Companies like MetLife, Prudential Financial, Allianz and Berkshire Financial (a subsidiary of Guardian) have stopped selling new policies and are hiking premiums for the ones already in place – up 37 percent, by one estimate, in 2011. Insurers are increasing elimination periods – the period during which a beneficiary must cover his or her own costs – and reducing inflation protection to 3 percent from 5 percent, once customary. They are requiring home visits instead of phone interviews from new applicants, as well as blood tests and a thorough examination of their medical records.
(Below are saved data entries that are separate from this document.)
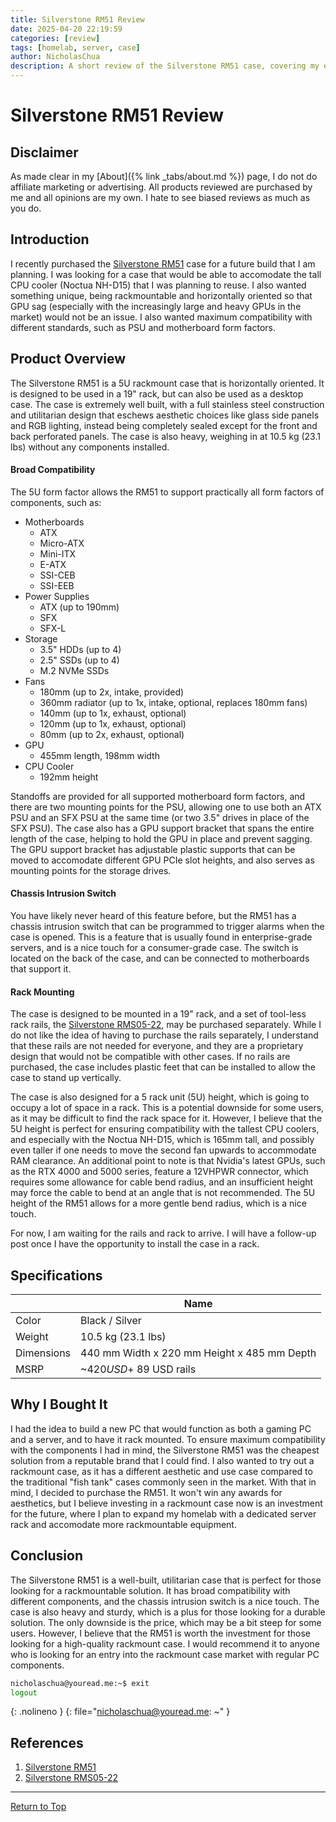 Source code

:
 ```yaml
---
title: Silverstone RM51 Review
date: 2025-04-20 22:19:59
categories: [review]
tags: [homelab, server, case]
author: NicholasChua
description: A short review of the Silverstone RM51 case, covering my experience with it.
---
```


# Silverstone RM51 Review

## Disclaimer

As made clear in my [About]({% link _tabs/about.md %}) page, I do not do affiliate marketing or advertising. All products reviewed are purchased by me and all opinions are my own. I hate to see biased reviews as much as you do.

## Introduction

I recently purchased the [Silverstone RM51][1] case for a future build that I am planning. I was looking for a case that would be able to accomodate the tall CPU cooler (Noctua NH-D15) that I was planning to reuse. I also wanted something unique, being rackmountable and horizontally oriented so that GPU sag (especially with the increasingly large and heavy GPUs in the market) would not be an issue. I also wanted maximum compatibility with different standards, such as PSU and motherboard form factors.

## Product Overview

The Silverstone RM51 is a 5U rackmount case that is horizontally oriented. It is designed to be used in a 19" rack, but can also be used as a desktop case. The case is extremely well built, with a full stainless steel construction and utilitarian design that eschews aesthetic choices like glass side panels and RGB lighting, instead being completely sealed except for the front and back perforated panels. The case is also heavy, weighing in at 10.5 kg (23.1 lbs) without any components installed.

#### Broad Compatibility

The 5U form factor allows the RM51 to support practically all form factors of components, such as:

- Motherboards
  - ATX
  - Micro-ATX
  - Mini-ITX
  - E-ATX
  - SSI-CEB
  - SSI-EEB
- Power Supplies
  - ATX (up to 190mm)
  - SFX
  - SFX-L
- Storage
  - 3.5" HDDs (up to 4)
  - 2.5" SSDs (up to 4)
  - M.2 NVMe SSDs
- Fans
  - 180mm (up to 2x, intake, provided)
  - 360mm radiator (up to 1x, intake, optional, replaces 180mm fans)
  - 140mm (up to 1x, exhaust, optional)
  - 120mm (up to 1x, exhaust, optional)
  - 80mm (up to 2x, exhaust, optional)
- GPU
  - 455mm length, 198mm width
- CPU Cooler
  - 192mm height

Standoffs are provided for all supported motherboard form factors, and there are two mounting points for the PSU, allowing one to use both an ATX PSU and an SFX PSU at the same time (or two 3.5" drives in place of the SFX PSU). The case also has a GPU support bracket that spans the entire length of the case, helping to hold the GPU in place and prevent sagging. The GPU support bracket has adjustable plastic supports that can be moved to accomodate different GPU PCIe slot heights, and also serves as mounting points for the storage drives.

#### Chassis Intrusion Switch

You have likely never heard of this feature before, but the RM51 has a chassis intrusion switch that can be programmed to trigger alarms when the case is opened. This is a feature that is usually found in enterprise-grade servers, and is a nice touch for a consumer-grade case. The switch is located on the back of the case, and can be connected to motherboards that support it.

#### Rack Mounting

The case is designed to be mounted in a 19" rack, and a set of tool-less rack rails, the [Silverstone RMS05-22][2], may be purchased separately. While I do not like the idea of having to purchase the rails separately, I understand that these rails are not needed for everyone, and they are a proprietary design that would not be compatible with other cases. If no rails are purchased, the case includes plastic feet that can be installed to allow the case to stand up vertically.

The case is also designed for a 5 rack unit (5U) height, which is going to occupy a lot of space in a rack. This is a potential downside for some users, as it may be difficult to find the rack space for it. However, I believe that the 5U height is perfect for ensuring compatibility with the tallest CPU coolers, and especially with the Noctua NH-D15, which is 165mm tall, and possibly even taller if one needs to move the second fan upwards to accommodate RAM clearance. An additional point to note is that Nvidia's latest GPUs, such as the RTX 4000 and 5000 series, feature a 12VHPWR connector, which requires some allowance for cable bend radius, and an insufficient height may force the cable to bend at an angle that is not recommended. The 5U height of the RM51 allows for a more gentle bend radius, which is a nice touch.

For now, I am waiting for the rails and rack to arrive. I will have a follow-up post once I have the opportunity to install the case in a rack.

## Specifications

| ‎          | Name                                        |
| ---------- | ------------------------------------------- |
| Color      | Black / Silver                              |
| Weight     | 10.5 kg (23.1 lbs)                          |
| Dimensions | 440 mm Width x 220 mm Height x 485 mm Depth |
| MSRP       | ~$420 USD + ~$89 USD rails                  |

## Why I Bought It

I had the idea to build a new PC that would function as both a gaming PC and a server, and to have it rack mounted. To ensure maximum compatibility with the components I had in mind, the Silverstone RM51 was the cheapest solution from a reputable brand that I could find. I also wanted to try out a rackmount case, as it has a different aesthetic and use case compared to the traditional "fish tank" cases commonly seen in the market. With that in mind, I decided to purchase the RM51. It won't win any awards for aesthetics, but I believe investing in a rackmount case now is an investment for the future, where I plan to expand my homelab with a dedicated server rack and accomodate more rackmountable equipment.

## Conclusion

The Silverstone RM51 is a well-built, utilitarian case that is perfect for those looking for a rackmountable solution. It has broad compatibility with different components, and the chassis intrusion switch is a nice touch. The case is also heavy and sturdy, which is a plus for those looking for a durable solution. The only downside is the price, which may be a bit steep for some users. However, I believe that the RM51 is worth the investment for those looking for a high-quality rackmount case. I would recommend it to anyone who is looking for an entry into the rackmount case market with regular PC components.

```bash
nicholaschua@youread.me:~$ exit
logout
```
{: .nolineno }
{: file="nicholaschua@youread.me: ~" }

## References

1. [Silverstone RM51][1]
2. [Silverstone RMS05-22][2]

[1]: https://www.silverstonetek.com/en/product/info/server-nas/RM51/
[2]: https://www.silverstonetek.com/en/product/info/server-nas/RMS05-22/

---
[Return to Top](#silverstone-rm51-review)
But the change that has generated the most public attention is so-called gender-distinct pricing, a new strategy that will raise rates for single women by as much as 40 percent beginning in April. Genworth Financial, the nation’s largest long-term care insurance provider with more than a million policy holders, is the first to win approval by state insurance commissions to raise rates for single women purchasing new policies. Women, most of them single by the time they reach advanced age, cost the company $2 of every $3 in benefits paid so far, according to Steve Zabel, Genworth’s senior vice president for long-term care insurance.

Jesse Slome, executive director of the American Association for Long-Term Insurance, a trade group in Westlake Village, Calif, has warned women that “the window is closing” and that “now is the time to grab a policy while the price is still manageable.”
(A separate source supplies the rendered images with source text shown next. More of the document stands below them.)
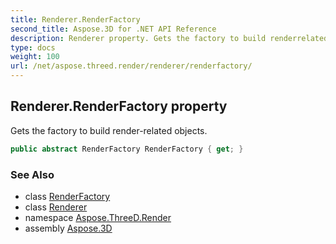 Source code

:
 ```yaml
---
title: Renderer.RenderFactory
second_title: Aspose.3D for .NET API Reference
description: Renderer property. Gets the factory to build renderrelated objects
type: docs
weight: 100
url: /net/aspose.threed.render/renderer/renderfactory/
---
```

## Renderer.RenderFactory property

Gets the factory to build render-related objects.

```csharp
public abstract RenderFactory RenderFactory { get; }
```

### See Also

* class [RenderFactory](../../renderfactory/)
* class [Renderer](../)
* namespace [Aspose.ThreeD.Render](../../renderer/)
* assembly [Aspose.3D](../../../)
(How many times is a woman told “the window is closing” throughout her life? Glad we can add “worrying about long-term health care” — if you weren’t already — to the lady-specific stresspile that includes wrinkles, spinsterhood, and barren wombs. Christ.)
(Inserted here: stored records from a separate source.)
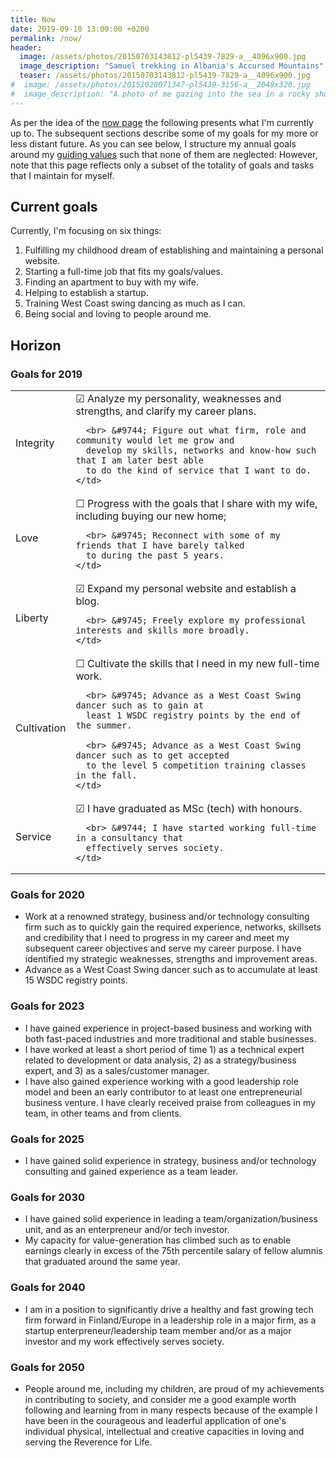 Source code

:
 ```yaml
---
title: Now
date: 2019-09-10 13:00:00 +0200
permalink: /now/
header:
  image: /assets/photos/20150703143812-pl5439-7829-a__4096x900.jpg
  image_description: "Samuel trekking in Albania's Accursed Mountains"
  teaser: /assets/photos/20150703143812-pl5439-7829-a__4096x900.jpg
#  image: /assets/photos/20151028071347-pl5439-3156-a__2048x320.jpg
#  image_description: "A photo of me gazing into the sea in a rocky shore in Lauttasaari"
---
```


As per the idea of the [now page](https://nownownow.com/about) the following 
presents what I'm currently up to. The subsequent sections describe some of my 
goals for my more or less distant future. As you can <!-- , and a log of past goals -->
see below, I structure my annual goals around my [guiding 
values](/about/#what-are-my-values) such that none of them are neglected: 
However, note that this page reflects only a subset of the totality of goals 
and tasks that I maintain for myself.

## Current goals

Currently, I'm focusing on six things:

1. Fulfilling my childhood dream of establishing and maintaining a personal
   website.
2. Starting a full-time job that fits my goals/values.
3. Finding an apartment to buy with my wife.
4. Helping to establish a startup.
5. Training West Coast swing dancing as much as I can.
6. Being social and loving to people around me.

## Horizon

### Goals for 2019

<table>
  <tr>
    <td>Integrity</td>
    <td>
      &#9745; Analyze my personality, weaknesses and strengths, and clarify my
      career plans.

      <br> &#9744; Figure out what firm, role and community would let me grow and 
      develop my skills, networks and know-how such that I am later best able 
      to do the kind of service that I want to do.
    </td>
  </tr>
  <tr>
    <td>Love</td>
    <td>
      &#9744; Progress with the goals that I share with my wife, including
      buying our new home;

      <br> &#9745; Reconnect with some of my friends that I have barely talked
      to during the past 5 years.
    </td>
  </tr>
  <tr>
    <td>Liberty</td>
    <td>
      &#9745; Expand my personal website and establish a blog.

      <br> &#9745; Freely explore my professional interests and skills more broadly.
    </td>
  </tr>
  <tr>
    <td>Cultivation</td>
    <td>
      &#9744; Cultivate the skills that I need in my new full-time work.
      
      <br> &#9745; Advance as a West Coast Swing dancer such as to gain at
      least 1 WSDC registry points by the end of the summer.

      <br> &#9745; Advance as a West Coast Swing dancer such as to get accepted
      to the level 5 competition training classes in the fall.
    </td>
  </tr>
  <tr>
    <td>Service</td>
    <td>
      &#9745; I have graduated as MSc (tech) with honours.

      <br> &#9744; I have started working full-time in a consultancy that
      effectively serves society.
    </td>
  </tr>
</table>

### Goals for 2020

* Work at a renowned strategy, business and/or technology consulting firm 
  such as to quickly gain the required experience, networks, skillsets and 
  credibility that I need to progress in my career and meet my subsequent career 
  objectives and serve my career purpose. I have identified my strategic 
  weaknesses, strengths and improvement areas.
* Advance as a West Coast Swing dancer such as to accumulate at least 15 WSDC 
  registry points.

### Goals for 2023

* I have gained experience in project-based business and working with both 
  fast-paced industries and more traditional and stable businesses.
* I have worked at least a short period of time 1) as a technical expert 
  related to development or data analysis, 2) as a strategy/business expert, 
  and 3) as a sales/customer manager.
* I have also gained experience working with a good leadership role model and 
  been an early contributor to at least one entrepreneurial business venture. 
  I have clearly received praise from colleagues in my team, in other teams 
  and from clients.

### Goals for 2025

* I have gained solid experience in strategy, business and/or technology 
  consulting and gained experience as a team leader.

### Goals for 2030

* I have gained solid experience in leading a team/organization/business unit, 
  and as an enterpreneur and/or tech investor.
* My capacity for value-generation has climbed such as to enable earnings 
  clearly in excess of the 75th percentile salary of fellow alumnis that 
  graduated around the same year.

### Goals for 2040

* I am in a position to significantly drive a healthy and fast growing tech 
  firm forward in Finland/Europe in a leadership role in a major firm, as a 
  startup enterpreneur/leadership team member and/or as a major investor and
  my work effectively serves society.

### Goals for 2050

* People around me, including my children, are proud of my achievements in 
  contributing to society, and consider me a good example worth following and 
  learning from in many respects because of the example I have been in the 
  courageous and leaderful application of one's individual physical, 
  intellectual and creative capacities in loving and serving the Reverence for 
  Life.

<!--
## Rear-view log

### Goals for 2018 -- a review

<table>
  <tr>
    <td>Integrity</td>
    <td>
      &#9744; Develop and stay true to a portfolio of at least 10 spartanified habits
      <br> &#9744; Develop and stay true to a steady sleep rhythm (at least 2/3 of all days sleep at least 7.5 hours by going to sleep 20-23 and waking up 05-08)
    </td>
  </tr>
  <tr>
    <td>Love</td>
    <td>
      &#9745; Get happily married!
      <br> &#9744; Spend at least 1 hour personally with 3/4 of the individuals that you personally wanted to invite to your wedding
    </td>
  </tr>
  <tr>
    <td>Liberty</td>
    <td>
      &#9745; Get to a level in West Coast Swing (WCS) that would make you eligible for competitive and/or level 4 training classes.
    </td>
  </tr>
  <tr>
    <td>Cultivation</td>
    <td>
      &#9745; At least 30 30+ min aerobic training sessions → Seems like the count is 30-50
      <br> &#9745; At least 30 30+ min anaerobic training sessions → Seems like the count is 30-50
      <br> &#9745; At least 30 30+ min stretching sessions → Seems like the count is 40-60
      <br> &#9744; Cooper 3300+; Half marathon: 1h 30 min; Push ups per minute: 40+.
    </td>
  </tr>
  <tr>
    <td>Service</td>
    <td>
      &#9745; All mandatory courses passed in my MSc degree with GPA > 4.0 and
      I have a Master's Thesis that combines both strategy and technology at
      least 30% completed.
      <br> &#9745; I have applied learnings from my data science studies professionally.
      <br> &#9744; LinkedIn and personal blog established
    </td>
  </tr>
</table>

### Goals for 2017 -- a review

<table>
  <tr>
    <td>Integrity</td>
    <td>
      &#9745; Develop a portfolio of good habits to improve yourself.
      &#9745; Apply GTD systematically throughout the semester.
    </td>
  </tr>
  <tr>
    <td>Love</td>
    <td>
      &#9745; Enjoy a successful vacation in Asia with your future wife!
    </td>
  </tr>
  <tr>
    <td>Liberty</td>
    <td>
      &#9744; Develop a personal website/blog.
    </td>
  </tr>
  <tr>
    <td>Cultivation</td>
    <td>
      &#9745; At least 30 30+ min aerobic training sessions → Seems like the count is 30-50
      <br> &#9745; At least 30 30+ min anaerobic training sessions → Seems like the count is 30-50
      <br> &#9745; At least 30 30+ min stretching sessions → Seems like the count is 40-60
      <br> &#9744; Cooper 3300+; Half marathon: 1h 30 min; Push ups per minute: 40+.
    </td>
  </tr>
  <tr>
    <td>Service</td>
    <td>
      &#9745; BSc degree completed.
      <br> &#9745; Gained work experience in consulting, leadership and software development.
    </td>
  </tr>
</table>

### Goals for 2015 -- a review

* I have gained experience in project management, computer science, and web 
  development. I have also figured out what kind of career avenue I wish to 
  pursue.

### Goals for 2010 -- a review

* I have honorably completed my military service and started studies in one of 
  Finland's three top academic institutions in a field in which I can leverage 
  my natural aptitudes and gain knowledge to support interesting career avenues 
  related to technology.

### Goals for 2008 -- a review

* I have honorably completed my secondary school and gained at least 10 months 
  worth of practical work experience as well as learnt to be proficient in at 
  least three languages.
-->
Slome said that long-term care “is truly a women’s issue,” but that it’s disingenuous to blame the new policies on gender. He suggested blaming the Federal Reserve (for rising interest rates) instead. Good luck with that!

So what now? One expert suggested “careful and thorough budgeting,” “focusing on wellness,” and “proactive steps” to “research suitable places to live when home is no longer an option.” We suggest winning the lottery and living forever.